Editorial: The Road Ahead
By Jesse LaVancher
2015 was a banner year for LGBTQ rights in the United States. The Supreme Court’s decision to legalize gay marriage was a seminal moment in the LGBTQ community’s struggle for equality. Gay and lesbian parents can now legally adopt children and raise a family. Media coverage of LGBTQ issues reached an all-time high as popular culture and public opinion continued to increasingly accept transgender identities and same-sex relationships. Corporate advocacy curtailed state religious-freedom laws that would have provided a defense for discrimination. Transgender Americans can openly and authentically serve their country in the military. Over 450 openly gay elected officials currently serve across the country. Young people are having intelligent debates about intersectionality and coining new terms that they feel help define their personality and gender. More and more allies are speaking up on behalf of the LGBTQ community from Wall Street to Main Street and from professional sports leagues to classrooms. And the list goes on.

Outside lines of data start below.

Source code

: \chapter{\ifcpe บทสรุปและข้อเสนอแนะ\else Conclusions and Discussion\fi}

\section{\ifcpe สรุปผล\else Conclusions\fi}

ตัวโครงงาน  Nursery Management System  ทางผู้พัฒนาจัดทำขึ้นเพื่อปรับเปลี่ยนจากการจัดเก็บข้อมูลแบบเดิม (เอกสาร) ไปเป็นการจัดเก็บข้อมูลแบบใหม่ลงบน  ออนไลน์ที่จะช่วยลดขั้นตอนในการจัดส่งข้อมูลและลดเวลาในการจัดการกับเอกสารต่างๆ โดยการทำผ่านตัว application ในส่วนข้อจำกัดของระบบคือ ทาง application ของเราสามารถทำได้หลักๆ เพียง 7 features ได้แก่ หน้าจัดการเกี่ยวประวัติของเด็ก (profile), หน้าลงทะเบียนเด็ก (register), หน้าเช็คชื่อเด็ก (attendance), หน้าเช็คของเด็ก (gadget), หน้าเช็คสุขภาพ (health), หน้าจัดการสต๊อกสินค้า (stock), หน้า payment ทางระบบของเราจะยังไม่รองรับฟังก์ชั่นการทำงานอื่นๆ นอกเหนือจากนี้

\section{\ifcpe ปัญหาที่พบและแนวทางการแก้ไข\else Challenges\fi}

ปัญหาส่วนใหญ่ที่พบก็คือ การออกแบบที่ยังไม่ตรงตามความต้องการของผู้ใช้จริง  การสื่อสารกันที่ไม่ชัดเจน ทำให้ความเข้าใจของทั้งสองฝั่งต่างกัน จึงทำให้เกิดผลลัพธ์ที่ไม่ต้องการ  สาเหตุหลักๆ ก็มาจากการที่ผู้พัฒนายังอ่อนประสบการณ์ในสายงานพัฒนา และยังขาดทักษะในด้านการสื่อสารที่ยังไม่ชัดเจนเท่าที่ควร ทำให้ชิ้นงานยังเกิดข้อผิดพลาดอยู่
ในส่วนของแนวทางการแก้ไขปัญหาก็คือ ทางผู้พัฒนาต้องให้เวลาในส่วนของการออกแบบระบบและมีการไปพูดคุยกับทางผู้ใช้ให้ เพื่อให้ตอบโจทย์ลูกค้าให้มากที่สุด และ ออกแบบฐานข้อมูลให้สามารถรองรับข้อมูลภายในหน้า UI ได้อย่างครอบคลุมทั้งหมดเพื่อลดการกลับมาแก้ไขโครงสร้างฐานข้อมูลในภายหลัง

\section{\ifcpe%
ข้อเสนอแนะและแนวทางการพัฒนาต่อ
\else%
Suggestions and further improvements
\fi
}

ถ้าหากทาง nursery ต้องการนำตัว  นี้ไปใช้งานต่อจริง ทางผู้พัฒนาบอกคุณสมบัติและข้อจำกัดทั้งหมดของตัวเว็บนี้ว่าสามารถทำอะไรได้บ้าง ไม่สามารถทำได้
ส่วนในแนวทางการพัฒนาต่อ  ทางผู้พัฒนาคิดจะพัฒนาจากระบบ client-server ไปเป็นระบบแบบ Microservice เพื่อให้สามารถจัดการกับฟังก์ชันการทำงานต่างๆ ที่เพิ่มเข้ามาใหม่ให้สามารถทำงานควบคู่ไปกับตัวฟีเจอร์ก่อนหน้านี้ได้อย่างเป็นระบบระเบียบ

So, should the LGBTQ community celebrate their hard-fought successes and revel in the victories that for decades seemed impossible? Absolutely. Should the LGBTQ community rest on its laurels and declare that true equality has been achieved? To quote Deborah Cox, “Absolutely not!” To say that true equality has been achieved is nothing more than a myth.
The Road Ahead
Unfortunately, in our post-marriage equality world, many within the LGBTQ community feel that the fight is over. As we pat ourselves on the back, the opposition is running vile campaigns and attempting to abolish basic human rights protections for our community. LGBTQ people continue to endure workplace discrimination, hate crimes and homophobia. So-called “religious freedom laws” that various states are attempting to enact will, if passed, legally sanction blatant discriminatory practices in everyday life. Those who are marginalized the most, particularly the transgender community and LGBT people of color, continue to live in world where true equality is a dream, not a reality. The Williams Institute recently reported that 41% of trans people in America have attempted suicide, compared to 4.6% of the general population. Although the LGBTQ community has recently achieved tremendous victories, the fight is far from over.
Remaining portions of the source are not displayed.